## ACTIVITY:
Once the line with "- [SPM Docs](https://github.com/spm/spm-docs)" is found, repeat exactly that line and every one after it until the data below ends, including the last line.

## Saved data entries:
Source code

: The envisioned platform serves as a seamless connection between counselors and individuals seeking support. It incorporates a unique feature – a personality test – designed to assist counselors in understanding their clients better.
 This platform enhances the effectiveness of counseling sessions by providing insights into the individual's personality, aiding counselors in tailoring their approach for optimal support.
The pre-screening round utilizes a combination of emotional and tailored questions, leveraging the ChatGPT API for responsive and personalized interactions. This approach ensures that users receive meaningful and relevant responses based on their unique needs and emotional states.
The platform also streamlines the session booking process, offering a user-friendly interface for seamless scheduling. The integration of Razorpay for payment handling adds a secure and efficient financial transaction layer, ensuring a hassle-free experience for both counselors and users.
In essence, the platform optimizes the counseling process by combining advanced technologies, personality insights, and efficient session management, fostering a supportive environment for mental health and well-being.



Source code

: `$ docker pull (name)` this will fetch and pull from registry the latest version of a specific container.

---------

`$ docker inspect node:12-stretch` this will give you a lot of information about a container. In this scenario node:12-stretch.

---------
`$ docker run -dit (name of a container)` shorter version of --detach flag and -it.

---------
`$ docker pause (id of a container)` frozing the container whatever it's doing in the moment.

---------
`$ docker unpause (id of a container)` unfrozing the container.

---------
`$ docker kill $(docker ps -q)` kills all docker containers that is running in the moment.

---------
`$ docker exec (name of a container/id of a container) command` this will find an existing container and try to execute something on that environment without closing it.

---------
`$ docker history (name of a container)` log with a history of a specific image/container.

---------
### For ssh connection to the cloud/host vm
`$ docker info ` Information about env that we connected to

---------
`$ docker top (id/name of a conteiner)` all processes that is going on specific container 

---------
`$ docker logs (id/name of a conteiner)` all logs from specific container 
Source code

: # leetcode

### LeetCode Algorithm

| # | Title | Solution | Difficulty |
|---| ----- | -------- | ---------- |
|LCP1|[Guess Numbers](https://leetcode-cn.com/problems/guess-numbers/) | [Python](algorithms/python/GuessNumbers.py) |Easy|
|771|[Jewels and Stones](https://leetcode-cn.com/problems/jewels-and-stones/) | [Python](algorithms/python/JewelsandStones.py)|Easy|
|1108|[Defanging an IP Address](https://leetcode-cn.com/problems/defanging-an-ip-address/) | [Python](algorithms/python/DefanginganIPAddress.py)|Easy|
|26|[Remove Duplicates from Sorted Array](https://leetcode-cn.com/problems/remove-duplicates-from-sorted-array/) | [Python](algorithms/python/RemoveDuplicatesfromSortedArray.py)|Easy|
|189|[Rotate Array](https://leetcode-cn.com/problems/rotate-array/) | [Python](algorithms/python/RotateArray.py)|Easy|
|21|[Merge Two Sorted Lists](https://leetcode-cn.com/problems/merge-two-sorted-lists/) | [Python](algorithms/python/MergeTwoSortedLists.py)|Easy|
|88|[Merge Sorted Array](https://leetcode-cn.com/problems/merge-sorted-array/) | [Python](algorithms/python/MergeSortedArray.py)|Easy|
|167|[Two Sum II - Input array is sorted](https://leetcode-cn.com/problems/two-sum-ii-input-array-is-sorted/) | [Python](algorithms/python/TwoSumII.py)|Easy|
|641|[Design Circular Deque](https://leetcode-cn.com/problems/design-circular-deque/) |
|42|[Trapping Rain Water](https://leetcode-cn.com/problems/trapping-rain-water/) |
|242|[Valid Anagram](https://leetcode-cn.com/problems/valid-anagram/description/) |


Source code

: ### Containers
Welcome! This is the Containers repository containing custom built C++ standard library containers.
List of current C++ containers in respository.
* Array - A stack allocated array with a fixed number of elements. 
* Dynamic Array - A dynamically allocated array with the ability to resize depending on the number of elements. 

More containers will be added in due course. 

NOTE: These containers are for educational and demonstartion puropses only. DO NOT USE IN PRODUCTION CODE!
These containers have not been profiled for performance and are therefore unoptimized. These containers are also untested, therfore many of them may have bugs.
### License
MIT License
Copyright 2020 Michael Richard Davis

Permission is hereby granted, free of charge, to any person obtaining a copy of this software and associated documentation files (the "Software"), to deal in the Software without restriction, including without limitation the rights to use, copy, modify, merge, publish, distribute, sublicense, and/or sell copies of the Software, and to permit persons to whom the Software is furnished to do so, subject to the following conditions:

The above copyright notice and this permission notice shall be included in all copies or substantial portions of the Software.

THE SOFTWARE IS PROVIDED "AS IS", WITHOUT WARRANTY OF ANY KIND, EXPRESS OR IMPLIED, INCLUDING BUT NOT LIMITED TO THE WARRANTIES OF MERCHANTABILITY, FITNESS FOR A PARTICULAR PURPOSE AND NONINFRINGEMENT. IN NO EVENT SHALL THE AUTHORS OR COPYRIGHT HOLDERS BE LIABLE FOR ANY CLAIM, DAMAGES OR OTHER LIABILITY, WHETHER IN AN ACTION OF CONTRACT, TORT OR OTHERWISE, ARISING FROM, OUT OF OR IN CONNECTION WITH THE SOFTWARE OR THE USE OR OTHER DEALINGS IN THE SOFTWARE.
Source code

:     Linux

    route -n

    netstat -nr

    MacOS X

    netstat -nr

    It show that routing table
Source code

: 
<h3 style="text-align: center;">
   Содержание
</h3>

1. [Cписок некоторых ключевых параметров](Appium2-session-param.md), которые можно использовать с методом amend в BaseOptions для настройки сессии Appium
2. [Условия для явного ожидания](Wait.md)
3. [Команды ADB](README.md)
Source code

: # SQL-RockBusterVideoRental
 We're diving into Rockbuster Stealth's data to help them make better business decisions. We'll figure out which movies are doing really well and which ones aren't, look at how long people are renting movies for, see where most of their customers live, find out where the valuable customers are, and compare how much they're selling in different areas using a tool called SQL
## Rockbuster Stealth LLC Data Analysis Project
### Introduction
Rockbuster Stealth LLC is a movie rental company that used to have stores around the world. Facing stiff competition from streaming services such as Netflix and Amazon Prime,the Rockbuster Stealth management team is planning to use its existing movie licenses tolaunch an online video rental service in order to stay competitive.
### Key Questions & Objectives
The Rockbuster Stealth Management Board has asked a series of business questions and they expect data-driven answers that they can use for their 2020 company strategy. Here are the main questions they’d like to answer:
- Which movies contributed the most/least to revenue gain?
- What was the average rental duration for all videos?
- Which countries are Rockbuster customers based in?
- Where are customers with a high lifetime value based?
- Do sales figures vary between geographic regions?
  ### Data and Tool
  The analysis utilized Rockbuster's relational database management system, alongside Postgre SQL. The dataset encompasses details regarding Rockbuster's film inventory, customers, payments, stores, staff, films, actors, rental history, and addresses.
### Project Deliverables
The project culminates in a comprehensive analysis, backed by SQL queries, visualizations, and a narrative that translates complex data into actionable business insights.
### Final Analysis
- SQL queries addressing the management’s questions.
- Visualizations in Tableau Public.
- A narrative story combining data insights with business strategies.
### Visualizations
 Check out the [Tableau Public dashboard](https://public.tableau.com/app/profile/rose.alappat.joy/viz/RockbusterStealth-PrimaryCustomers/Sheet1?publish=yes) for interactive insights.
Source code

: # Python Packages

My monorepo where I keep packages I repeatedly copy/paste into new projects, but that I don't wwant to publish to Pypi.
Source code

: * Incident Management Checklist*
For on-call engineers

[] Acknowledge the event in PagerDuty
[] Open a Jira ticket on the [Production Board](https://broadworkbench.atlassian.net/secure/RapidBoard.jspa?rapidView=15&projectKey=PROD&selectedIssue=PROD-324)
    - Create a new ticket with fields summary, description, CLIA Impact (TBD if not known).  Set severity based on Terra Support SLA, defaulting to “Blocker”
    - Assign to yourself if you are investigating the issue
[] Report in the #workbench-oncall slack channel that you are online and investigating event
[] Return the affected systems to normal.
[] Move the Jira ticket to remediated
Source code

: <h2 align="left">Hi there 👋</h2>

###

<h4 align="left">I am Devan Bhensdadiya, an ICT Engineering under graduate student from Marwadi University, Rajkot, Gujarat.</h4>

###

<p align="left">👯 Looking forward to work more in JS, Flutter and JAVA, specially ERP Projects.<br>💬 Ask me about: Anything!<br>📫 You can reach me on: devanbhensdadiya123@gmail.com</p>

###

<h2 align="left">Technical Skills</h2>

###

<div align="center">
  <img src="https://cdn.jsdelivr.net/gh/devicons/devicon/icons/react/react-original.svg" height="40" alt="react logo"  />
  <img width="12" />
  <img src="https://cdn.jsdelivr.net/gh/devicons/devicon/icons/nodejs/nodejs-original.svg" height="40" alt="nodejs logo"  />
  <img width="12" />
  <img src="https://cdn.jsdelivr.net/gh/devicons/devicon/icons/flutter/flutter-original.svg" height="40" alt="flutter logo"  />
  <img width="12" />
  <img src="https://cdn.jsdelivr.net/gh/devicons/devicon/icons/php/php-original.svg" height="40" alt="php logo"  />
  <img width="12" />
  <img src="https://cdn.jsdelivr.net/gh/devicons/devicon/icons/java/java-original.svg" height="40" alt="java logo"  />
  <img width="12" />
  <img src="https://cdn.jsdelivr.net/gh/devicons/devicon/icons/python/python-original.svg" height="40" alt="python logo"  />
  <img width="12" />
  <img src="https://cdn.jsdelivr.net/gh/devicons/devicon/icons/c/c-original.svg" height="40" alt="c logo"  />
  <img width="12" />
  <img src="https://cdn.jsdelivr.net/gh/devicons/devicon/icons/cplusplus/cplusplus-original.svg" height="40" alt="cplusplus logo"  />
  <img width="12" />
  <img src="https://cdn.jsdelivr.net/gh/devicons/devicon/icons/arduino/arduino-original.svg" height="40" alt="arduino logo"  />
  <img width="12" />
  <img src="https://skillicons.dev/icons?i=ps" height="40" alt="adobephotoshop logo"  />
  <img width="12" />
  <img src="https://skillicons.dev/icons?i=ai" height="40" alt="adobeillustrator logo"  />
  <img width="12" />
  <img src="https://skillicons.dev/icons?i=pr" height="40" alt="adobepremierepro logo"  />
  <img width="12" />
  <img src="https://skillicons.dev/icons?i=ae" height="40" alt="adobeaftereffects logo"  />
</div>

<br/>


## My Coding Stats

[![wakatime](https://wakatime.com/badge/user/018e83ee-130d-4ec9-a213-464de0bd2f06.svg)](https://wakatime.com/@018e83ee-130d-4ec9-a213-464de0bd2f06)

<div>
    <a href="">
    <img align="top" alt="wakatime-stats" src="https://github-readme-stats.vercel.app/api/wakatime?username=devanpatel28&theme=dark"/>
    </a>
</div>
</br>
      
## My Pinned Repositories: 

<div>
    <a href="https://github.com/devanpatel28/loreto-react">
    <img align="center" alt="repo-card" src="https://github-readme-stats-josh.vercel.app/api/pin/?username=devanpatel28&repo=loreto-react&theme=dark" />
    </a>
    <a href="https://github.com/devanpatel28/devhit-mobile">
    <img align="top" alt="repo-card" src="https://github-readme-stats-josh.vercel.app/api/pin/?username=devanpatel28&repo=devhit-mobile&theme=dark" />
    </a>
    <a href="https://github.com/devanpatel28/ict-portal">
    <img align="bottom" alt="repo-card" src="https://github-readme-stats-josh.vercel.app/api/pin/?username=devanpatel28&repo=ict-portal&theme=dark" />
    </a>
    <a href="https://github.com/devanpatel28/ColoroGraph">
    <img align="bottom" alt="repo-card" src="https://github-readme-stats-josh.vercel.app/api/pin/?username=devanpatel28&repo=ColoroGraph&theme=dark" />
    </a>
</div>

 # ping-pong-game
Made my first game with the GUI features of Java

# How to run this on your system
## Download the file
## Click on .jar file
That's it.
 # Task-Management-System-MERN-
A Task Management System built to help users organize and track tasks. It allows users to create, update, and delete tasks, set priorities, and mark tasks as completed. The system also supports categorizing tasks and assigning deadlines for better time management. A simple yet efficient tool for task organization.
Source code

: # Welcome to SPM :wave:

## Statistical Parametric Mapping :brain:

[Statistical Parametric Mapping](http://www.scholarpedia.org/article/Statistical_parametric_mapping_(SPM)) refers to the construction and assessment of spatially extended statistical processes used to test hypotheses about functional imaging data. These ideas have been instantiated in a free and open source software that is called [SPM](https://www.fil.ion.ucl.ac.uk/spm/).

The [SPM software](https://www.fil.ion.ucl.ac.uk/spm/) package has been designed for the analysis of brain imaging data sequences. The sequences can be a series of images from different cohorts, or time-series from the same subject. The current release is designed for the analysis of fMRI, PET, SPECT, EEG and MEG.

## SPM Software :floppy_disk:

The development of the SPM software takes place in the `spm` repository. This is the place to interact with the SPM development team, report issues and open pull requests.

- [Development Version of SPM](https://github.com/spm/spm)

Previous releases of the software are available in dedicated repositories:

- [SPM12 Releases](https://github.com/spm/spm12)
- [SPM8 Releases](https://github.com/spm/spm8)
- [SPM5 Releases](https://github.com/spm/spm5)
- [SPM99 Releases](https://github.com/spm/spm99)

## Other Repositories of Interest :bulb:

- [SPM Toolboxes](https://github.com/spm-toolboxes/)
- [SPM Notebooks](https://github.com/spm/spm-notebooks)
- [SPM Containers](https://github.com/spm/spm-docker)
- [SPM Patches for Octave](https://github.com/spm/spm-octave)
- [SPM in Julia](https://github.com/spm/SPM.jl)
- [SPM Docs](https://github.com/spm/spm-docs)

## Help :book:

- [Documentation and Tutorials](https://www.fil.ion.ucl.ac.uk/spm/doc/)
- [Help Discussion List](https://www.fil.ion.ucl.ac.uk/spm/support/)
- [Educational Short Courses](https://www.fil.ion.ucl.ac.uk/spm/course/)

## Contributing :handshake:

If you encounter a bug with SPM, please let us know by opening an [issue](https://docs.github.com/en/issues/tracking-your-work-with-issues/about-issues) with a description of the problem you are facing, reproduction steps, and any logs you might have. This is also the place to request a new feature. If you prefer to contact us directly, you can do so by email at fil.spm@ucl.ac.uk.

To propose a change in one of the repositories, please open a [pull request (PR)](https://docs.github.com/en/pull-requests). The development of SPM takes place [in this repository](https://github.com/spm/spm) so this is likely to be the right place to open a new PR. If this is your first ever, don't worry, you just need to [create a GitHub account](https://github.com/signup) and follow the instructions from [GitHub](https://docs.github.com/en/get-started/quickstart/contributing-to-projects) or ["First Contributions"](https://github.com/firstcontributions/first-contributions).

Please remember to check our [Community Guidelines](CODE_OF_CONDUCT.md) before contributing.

## REPLY TO THE TASK:
- [SPM Docs](https://github.com/spm/spm-docs)

## Help :book:

- [Documentation and Tutorials](https://www.fil.ion.ucl.ac.uk/spm/doc/)
- [Help Discussion List](https://www.fil.ion.ucl.ac.uk/spm/support/)
- [Educational Short Courses](https://www.fil.ion.ucl.ac.uk/spm/course/)

## Contributing :handshake:

If you encounter a bug with SPM, please let us know by opening an [issue](https://docs.github.com/en/issues/tracking-your-work-with-issues/about-issues) with a description of the problem you are facing, reproduction steps, and any logs you might have. This is also the place to request a new feature. If you prefer to contact us directly, you can do so by email at fil.spm@ucl.ac.uk.

To propose a change in one of the repositories, please open a [pull request (PR)](https://docs.github.com/en/pull-requests). The development of SPM takes place [in this repository](https://github.com/spm/spm) so this is likely to be the right place to open a new PR. If this is your first ever, don't worry, you just need to [create a GitHub account](https://github.com/signup) and follow the instructions from [GitHub](https://docs.github.com/en/get-started/quickstart/contributing-to-projects) or ["First Contributions"](https://github.com/firstcontributions/first-contributions).

Please remember to check our [Community Guidelines](CODE_OF_CONDUCT.md) before contributing.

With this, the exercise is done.